> [AIM OF THE EXERCISE]: For this exercise, transcribe all the records below exactly.

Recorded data
==*==

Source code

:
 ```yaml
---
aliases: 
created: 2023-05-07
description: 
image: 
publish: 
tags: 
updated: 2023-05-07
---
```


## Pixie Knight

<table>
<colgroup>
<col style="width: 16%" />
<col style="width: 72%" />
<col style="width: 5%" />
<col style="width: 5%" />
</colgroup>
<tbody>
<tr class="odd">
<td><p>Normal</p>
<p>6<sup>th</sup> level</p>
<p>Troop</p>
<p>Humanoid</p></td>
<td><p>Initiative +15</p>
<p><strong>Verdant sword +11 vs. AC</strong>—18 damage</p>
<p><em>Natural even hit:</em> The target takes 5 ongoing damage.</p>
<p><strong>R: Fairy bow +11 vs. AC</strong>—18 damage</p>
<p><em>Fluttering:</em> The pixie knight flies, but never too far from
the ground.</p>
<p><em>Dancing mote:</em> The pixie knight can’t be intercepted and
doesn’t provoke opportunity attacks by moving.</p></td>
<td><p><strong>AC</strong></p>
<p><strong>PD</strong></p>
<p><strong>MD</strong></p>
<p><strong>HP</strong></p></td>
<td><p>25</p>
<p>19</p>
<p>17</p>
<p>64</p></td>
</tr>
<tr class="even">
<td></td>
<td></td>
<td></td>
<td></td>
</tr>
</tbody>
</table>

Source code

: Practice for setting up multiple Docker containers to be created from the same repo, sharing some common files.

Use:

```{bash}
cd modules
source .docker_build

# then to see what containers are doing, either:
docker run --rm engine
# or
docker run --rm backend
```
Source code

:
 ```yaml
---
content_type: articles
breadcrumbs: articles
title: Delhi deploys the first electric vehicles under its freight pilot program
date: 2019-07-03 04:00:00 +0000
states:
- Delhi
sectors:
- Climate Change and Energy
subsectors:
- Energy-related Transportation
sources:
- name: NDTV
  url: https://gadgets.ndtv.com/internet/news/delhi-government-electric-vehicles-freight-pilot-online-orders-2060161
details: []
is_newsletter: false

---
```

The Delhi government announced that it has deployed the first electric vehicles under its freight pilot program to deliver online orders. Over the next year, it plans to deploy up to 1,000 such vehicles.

==*==

> [RESPONSE AREA]:
Source code

:
 ```yaml
---
aliases: 
created: 2023-05-07
description: 
image: 
publish: 
tags: 
updated: 2023-05-07
---
```


## Pixie Knight

<table>
<colgroup>
<col style="width: 16%" />
<col style="width: 72%" />
<col style="width: 5%" />
<col style="width: 5%" />
</colgroup>
<tbody>
<tr class="odd">
<td><p>Normal</p>
<p>6<sup>th</sup> level</p>
<p>Troop</p>
<p>Humanoid</p></td>
<td><p>Initiative +15</p>
<p><strong>Verdant sword +11 vs. AC</strong>—18 damage</p>
<p><em>Natural even hit:</em> The target takes 5 ongoing damage.</p>
<p><strong>R: Fairy bow +11 vs. AC</strong>—18 damage</p>
<p><em>Fluttering:</em> The pixie knight flies, but never too far from
the ground.</p>
<p><em>Dancing mote:</em> The pixie knight can’t be intercepted and
doesn’t provoke opportunity attacks by moving.</p></td>
<td><p><strong>AC</strong></p>
<p><strong>PD</strong></p>
<p><strong>MD</strong></p>
<p><strong>HP</strong></p></td>
<td><p>25</p>
<p>19</p>
<p>17</p>
<p>64</p></td>
</tr>
<tr class="even">
<td></td>
<td></td>
<td></td>
<td></td>
</tr>
</tbody>
</table>

Source code

: Practice for setting up multiple Docker containers to be created from the same repo, sharing some common files.

Use:

```{bash}
cd modules
source .docker_build

# then to see what containers are doing, either:
docker run --rm engine
# or
docker run --rm backend
```
Source code

:
 ```yaml
---
content_type: articles
breadcrumbs: articles
title: Delhi deploys the first electric vehicles under its freight pilot program
date: 2019-07-03 04:00:00 +0000
states:
- Delhi
sectors:
- Climate Change and Energy
subsectors:
- Energy-related Transportation
sources:
- name: NDTV
  url: https://gadgets.ndtv.com/internet/news/delhi-government-electric-vehicles-freight-pilot-online-orders-2060161
details: []
is_newsletter: false

---
```

The Delhi government announced that it has deployed the first electric vehicles under its freight pilot program to deliver online orders. Over the next year, it plans to deploy up to 1,000 such vehicles.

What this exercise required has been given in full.